START THE DATA

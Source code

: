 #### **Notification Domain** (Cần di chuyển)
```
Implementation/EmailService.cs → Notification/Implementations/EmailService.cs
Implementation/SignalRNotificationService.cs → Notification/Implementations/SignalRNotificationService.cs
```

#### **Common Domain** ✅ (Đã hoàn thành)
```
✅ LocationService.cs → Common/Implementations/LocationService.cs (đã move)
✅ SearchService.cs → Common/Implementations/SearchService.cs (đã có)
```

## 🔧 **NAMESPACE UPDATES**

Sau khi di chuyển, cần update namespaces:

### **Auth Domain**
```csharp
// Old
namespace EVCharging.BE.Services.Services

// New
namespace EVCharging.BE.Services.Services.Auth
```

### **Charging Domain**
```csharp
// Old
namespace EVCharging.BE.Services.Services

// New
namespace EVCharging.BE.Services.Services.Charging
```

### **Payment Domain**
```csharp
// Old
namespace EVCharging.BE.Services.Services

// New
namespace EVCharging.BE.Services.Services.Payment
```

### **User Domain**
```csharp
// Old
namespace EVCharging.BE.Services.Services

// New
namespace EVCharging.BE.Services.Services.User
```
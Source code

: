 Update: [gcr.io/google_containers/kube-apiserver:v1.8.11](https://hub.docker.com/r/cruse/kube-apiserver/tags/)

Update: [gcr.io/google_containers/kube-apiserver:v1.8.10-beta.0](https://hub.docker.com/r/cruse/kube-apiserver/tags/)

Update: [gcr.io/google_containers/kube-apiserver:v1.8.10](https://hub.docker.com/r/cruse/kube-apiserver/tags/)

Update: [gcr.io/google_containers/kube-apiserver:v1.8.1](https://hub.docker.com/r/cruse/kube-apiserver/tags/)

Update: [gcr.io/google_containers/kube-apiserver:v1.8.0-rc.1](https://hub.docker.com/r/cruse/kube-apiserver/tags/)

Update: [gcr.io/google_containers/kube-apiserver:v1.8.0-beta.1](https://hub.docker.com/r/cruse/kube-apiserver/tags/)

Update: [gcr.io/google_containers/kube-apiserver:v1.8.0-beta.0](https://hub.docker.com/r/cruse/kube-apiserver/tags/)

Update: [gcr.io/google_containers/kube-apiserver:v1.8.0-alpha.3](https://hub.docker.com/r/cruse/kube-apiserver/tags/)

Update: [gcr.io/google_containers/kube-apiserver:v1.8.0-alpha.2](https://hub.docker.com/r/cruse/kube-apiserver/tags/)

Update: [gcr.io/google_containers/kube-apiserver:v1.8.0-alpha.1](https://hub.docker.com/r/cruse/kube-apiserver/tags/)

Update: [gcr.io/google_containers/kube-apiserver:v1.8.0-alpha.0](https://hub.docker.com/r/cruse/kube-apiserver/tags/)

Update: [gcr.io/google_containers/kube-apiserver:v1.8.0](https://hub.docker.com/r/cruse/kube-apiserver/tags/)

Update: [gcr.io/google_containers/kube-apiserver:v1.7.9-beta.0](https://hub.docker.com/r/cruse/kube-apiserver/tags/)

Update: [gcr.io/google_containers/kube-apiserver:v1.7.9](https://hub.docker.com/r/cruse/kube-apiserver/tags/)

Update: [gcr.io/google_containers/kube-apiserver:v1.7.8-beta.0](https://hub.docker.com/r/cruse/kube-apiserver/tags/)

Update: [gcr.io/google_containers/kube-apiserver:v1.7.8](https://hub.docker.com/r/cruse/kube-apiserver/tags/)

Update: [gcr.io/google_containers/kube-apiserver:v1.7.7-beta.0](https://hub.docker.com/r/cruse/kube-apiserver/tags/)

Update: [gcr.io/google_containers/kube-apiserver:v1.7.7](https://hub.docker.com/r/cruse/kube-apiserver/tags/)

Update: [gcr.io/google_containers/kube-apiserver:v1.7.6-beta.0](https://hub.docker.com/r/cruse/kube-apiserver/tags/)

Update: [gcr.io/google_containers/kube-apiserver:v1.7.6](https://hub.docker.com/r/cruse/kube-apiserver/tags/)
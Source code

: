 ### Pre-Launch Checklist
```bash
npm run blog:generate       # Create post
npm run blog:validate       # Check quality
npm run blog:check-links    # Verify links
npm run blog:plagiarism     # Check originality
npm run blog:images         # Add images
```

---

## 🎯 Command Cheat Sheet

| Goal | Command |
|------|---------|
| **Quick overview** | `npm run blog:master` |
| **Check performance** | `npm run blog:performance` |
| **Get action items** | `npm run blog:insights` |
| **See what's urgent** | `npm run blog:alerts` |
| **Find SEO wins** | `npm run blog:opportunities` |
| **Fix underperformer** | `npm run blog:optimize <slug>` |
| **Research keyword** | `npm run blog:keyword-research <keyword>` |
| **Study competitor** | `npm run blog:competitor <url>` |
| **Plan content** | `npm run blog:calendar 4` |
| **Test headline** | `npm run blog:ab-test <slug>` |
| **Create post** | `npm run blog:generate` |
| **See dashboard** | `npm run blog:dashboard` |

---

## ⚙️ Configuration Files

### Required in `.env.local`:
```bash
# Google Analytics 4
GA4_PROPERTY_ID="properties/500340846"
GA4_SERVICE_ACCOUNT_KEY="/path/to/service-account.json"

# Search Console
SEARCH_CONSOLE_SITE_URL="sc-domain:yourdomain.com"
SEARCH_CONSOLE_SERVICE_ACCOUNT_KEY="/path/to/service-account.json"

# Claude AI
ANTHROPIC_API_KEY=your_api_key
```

END THE DATA

→ EXERCISE OBJECTIVE: The answer must consist of each line from the data that includes the string "json".

→ OUTPUT FOR THIS TASK:
GA4_SERVICE_ACCOUNT_KEY="/path/to/service-account.json"
SEARCH_CONSOLE_SERVICE_ACCOUNT_KEY="/path/to/service-account.json"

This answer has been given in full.